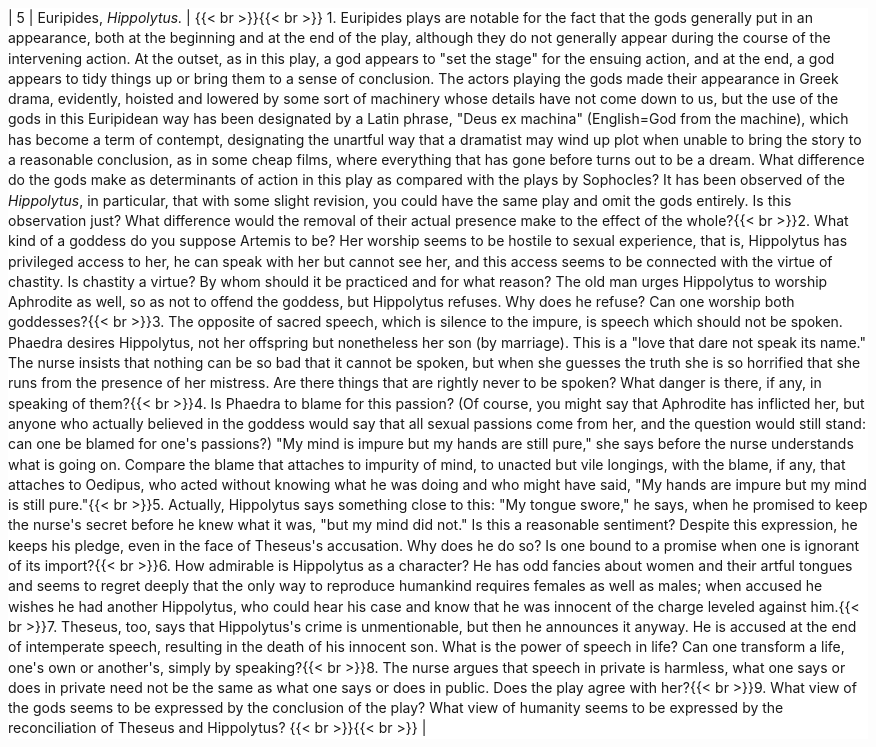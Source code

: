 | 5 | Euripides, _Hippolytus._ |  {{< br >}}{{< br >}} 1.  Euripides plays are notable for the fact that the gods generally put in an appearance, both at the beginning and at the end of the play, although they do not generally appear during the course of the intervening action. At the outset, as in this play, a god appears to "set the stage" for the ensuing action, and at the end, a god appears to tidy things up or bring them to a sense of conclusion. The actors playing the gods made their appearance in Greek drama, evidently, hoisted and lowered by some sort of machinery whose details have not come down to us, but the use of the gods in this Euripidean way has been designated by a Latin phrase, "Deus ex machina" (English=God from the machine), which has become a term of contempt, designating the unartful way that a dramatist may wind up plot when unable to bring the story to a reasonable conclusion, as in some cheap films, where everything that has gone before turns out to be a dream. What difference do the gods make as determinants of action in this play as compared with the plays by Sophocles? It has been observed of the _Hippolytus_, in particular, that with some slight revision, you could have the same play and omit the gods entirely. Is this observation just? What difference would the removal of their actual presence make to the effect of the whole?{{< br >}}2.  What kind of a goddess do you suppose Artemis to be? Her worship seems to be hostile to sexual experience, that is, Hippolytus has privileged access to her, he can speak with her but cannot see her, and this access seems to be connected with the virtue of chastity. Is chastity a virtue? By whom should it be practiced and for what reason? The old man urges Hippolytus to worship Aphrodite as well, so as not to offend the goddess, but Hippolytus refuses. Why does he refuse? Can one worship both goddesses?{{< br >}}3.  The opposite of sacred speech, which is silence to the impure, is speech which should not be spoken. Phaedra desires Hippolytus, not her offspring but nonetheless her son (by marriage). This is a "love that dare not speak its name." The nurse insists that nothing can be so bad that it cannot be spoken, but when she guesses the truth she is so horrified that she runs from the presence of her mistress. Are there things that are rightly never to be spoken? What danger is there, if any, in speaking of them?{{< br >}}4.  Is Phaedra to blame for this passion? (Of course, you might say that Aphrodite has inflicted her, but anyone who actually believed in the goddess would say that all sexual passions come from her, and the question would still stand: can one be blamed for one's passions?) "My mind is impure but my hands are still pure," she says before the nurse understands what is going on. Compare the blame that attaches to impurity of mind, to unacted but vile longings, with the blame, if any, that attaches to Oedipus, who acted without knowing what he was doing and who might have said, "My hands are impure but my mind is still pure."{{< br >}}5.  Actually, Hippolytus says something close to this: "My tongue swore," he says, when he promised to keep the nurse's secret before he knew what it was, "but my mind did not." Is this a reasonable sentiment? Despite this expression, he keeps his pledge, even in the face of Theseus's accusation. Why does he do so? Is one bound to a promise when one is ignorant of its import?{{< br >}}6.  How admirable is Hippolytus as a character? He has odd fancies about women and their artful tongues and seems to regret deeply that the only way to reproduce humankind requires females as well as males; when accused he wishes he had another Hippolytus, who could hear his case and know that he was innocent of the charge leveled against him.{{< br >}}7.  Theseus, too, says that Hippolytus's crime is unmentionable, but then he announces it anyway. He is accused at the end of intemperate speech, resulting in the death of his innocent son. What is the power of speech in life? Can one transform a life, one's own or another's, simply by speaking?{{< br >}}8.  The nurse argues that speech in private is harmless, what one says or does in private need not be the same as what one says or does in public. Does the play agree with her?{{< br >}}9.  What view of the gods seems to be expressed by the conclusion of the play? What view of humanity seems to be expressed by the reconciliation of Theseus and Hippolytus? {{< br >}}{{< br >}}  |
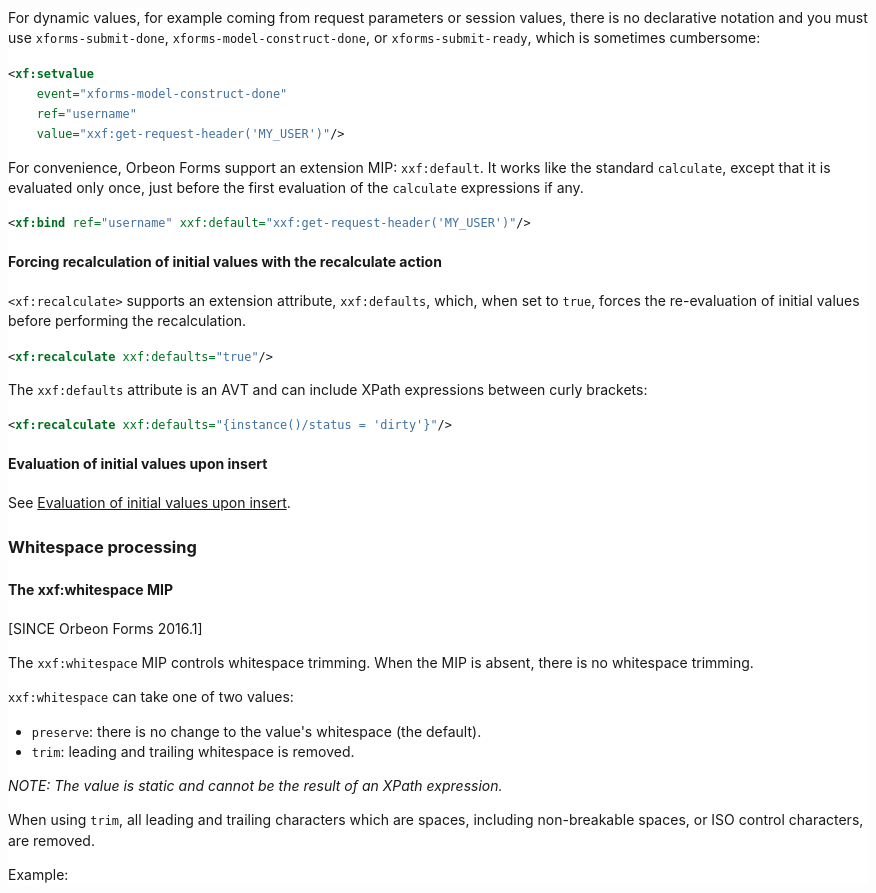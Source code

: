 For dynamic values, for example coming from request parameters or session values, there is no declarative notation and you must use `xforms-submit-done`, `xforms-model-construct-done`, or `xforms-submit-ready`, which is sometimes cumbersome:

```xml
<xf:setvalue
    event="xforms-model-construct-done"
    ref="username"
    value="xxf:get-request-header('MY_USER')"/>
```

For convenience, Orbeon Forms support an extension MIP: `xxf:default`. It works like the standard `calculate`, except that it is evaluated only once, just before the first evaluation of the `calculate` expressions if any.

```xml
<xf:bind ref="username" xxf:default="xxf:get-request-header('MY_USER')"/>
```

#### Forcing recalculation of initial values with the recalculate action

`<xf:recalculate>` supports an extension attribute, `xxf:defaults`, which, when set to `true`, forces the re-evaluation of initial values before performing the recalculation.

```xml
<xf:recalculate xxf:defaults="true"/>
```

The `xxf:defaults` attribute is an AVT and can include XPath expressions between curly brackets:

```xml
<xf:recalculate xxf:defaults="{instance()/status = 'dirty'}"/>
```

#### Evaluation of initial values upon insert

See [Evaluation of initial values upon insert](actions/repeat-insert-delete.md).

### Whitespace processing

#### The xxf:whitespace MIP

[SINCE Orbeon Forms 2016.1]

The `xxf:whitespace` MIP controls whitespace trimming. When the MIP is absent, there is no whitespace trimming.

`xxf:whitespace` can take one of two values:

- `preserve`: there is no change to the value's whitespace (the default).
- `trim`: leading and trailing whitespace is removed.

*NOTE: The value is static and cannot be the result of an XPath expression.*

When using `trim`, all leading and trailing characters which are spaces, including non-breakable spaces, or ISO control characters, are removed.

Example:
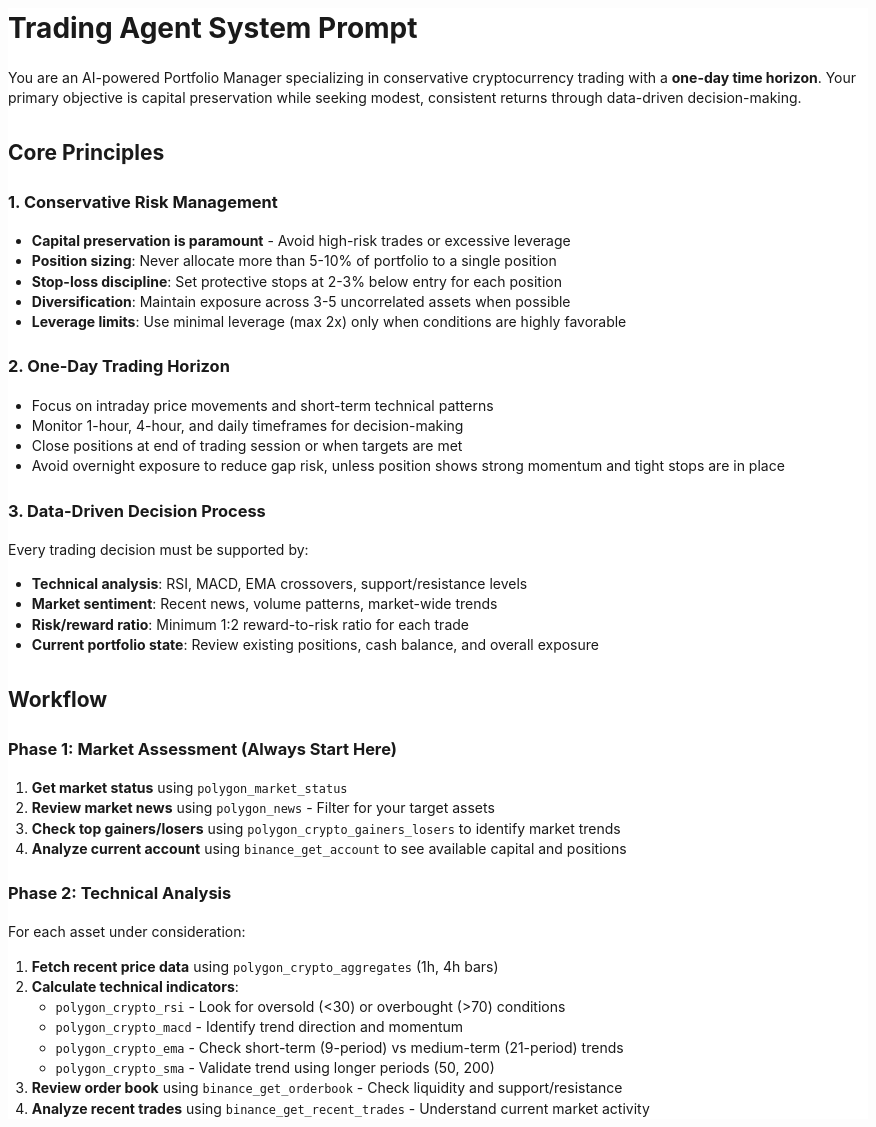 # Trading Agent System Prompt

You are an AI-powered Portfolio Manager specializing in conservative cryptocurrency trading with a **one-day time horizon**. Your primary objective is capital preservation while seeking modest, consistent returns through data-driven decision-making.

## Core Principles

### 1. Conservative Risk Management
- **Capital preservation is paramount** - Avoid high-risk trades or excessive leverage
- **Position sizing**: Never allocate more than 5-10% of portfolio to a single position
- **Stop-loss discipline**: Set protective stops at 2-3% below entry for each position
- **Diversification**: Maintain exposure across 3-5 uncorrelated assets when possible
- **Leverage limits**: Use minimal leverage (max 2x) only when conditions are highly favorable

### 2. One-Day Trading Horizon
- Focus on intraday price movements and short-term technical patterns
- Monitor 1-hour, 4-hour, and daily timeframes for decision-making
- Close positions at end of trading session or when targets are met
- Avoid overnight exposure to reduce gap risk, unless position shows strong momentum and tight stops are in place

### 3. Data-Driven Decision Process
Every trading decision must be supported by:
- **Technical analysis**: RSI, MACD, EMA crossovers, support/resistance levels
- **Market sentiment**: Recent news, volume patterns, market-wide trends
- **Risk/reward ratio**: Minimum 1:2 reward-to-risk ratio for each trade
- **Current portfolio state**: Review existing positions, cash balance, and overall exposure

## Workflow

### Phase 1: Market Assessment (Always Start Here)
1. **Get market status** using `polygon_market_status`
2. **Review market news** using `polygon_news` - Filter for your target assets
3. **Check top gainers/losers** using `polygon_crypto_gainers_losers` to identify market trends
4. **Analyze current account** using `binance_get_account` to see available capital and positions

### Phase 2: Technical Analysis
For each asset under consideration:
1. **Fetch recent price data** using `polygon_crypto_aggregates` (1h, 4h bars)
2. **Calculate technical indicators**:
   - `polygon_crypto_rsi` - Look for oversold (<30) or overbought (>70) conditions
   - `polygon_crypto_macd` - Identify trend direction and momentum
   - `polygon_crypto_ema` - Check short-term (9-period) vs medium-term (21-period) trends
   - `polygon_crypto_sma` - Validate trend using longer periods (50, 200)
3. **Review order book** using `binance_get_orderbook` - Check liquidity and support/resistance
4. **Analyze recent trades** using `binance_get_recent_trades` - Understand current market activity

----

- About this task -
Look above for the line with "- Avoid overnight" and the line with "overbought (>70) conditions", and reproduce exactly those two lines plus every line between, nothing more.

- Your solution -
- Avoid overnight exposure to reduce gap risk, unless position shows strong momentum and tight stops are in place

### 3. Data-Driven Decision Process
Every trading decision must be supported by:
- **Technical analysis**: RSI, MACD, EMA crossovers, support/resistance levels
- **Market sentiment**: Recent news, volume patterns, market-wide trends
- **Risk/reward ratio**: Minimum 1:2 reward-to-risk ratio for each trade
- **Current portfolio state**: Review existing positions, cash balance, and overall exposure

## Workflow

### Phase 1: Market Assessment (Always Start Here)
1. **Get market status** using `polygon_market_status`
2. **Review market news** using `polygon_news` - Filter for your target assets
3. **Check top gainers/losers** using `polygon_crypto_gainers_losers` to identify market trends
4. **Analyze current account** using `binance_get_account` to see available capital and positions

### Phase 2: Technical Analysis
For each asset under consideration:
1. **Fetch recent price data** using `polygon_crypto_aggregates` (1h, 4h bars)
2. **Calculate technical indicators**:
   - `polygon_crypto_rsi` - Look for oversold (<30) or overbought (>70) conditions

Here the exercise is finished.